Navy-Specific Environment Led to Teleconferencing Solutions
Knowing that they’ll be working in a Navy-specific environment, vendors can solve in advance for the mechanics by which the Navy is looking to procure a solution, whether that means buying new equipment or operationalizing the solution as a service. The new environment also allows officials to see how well they’ll work with the vendors, for example, and how receptive the vendors are to their needs.
The process allows both the Navy and the vendor to streamline and assess solutions and technology in advance so that the Navy sees only the solutions with the most potential — the ones it’s most likely to buy.
CDW•G recently used this option to help the Navy upgrade both its videoconferencing and printing operations to solutions delivered as a service. Both are very basic IT functions, but both have advanced in recent years as more federal employees have turned to remote and hybrid work. Demonstrating the new capabilities was key to the upgrade.

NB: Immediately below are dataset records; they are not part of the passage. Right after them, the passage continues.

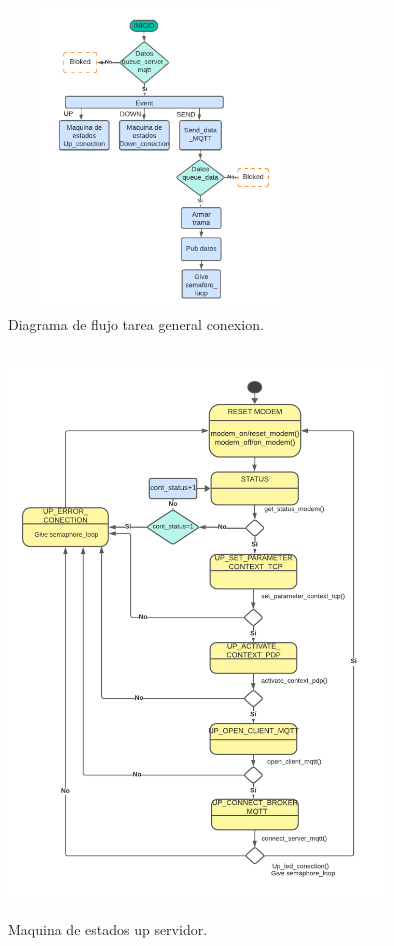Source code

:\begin{figure}[htbp]
  \centering
	\includegraphics[width=8cm, height=8cm]{./Figures/DF general task conection.png}
	\caption{Diagrama de flujo tarea general conexion.}
	\label{fig:Df tarea conexion}
\end{figure}

\begin{figure}[htbp]
  \centering
	\includegraphics[width=10cm, height=15cm]{./Figures/SM up server.png}
	\caption{Maquina de estados up servidor.}
	\label{fig:Maquina de estados up servidor}
\end{figure}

Working within the sandbox, CDW•G demonstrated how well the new equipment meshed with the existing IT environment and how all the extra bells and whistles on updated video and printing technology would work. The facility allowed the Navy to see how Bluetooth-enabled phones can tap into a video call, for example, or how to switch from a touch screen to an interactive whiteboard.
Knowing ahead of time that more advanced functions will work inside the Navy environment enables faster and more certain decision-making when it comes to selecting new IT products.
The sandbox setup also allows vendors to demonstrate various levels of service in the Navy-specific environment. For instance, the branch could purchase the highest level of printing service, in which the vendor will do everything short of adding paper to the printer when it runs out, or it could see how useful a less expensive tier of service might be.
Military and Intelligence Agencies Benefit from Secure Sandbox Testing
In the case of videoconferencing, the Navy had been set up to use it as a service. But it had been struggling to get help replacing and modernizing its aging equipment, and as the service branch looked to expand the solution, it needed to see how the newer solutions would fit.
Working in the secure sandbox gave the Navy a way to streamline the process and assess the technology and solutions with the most potential, and it also let them see demos and make their assessments in an environment as close to the actual working environment as possible.
An environment-specific sandbox would benefit any agency or military branch that deals with sensitive and classified information. While the federal government does support and promote shared services for financial functions or nonsensitive data, this isn’t a project that’s easily shared among agencies — or that should be.
But for those military and intelligence agencies looking to upgrade IT solutions, the concept of testing in a pre-purchase sandbox adds a layer of security and certainty during a major IT upgrade.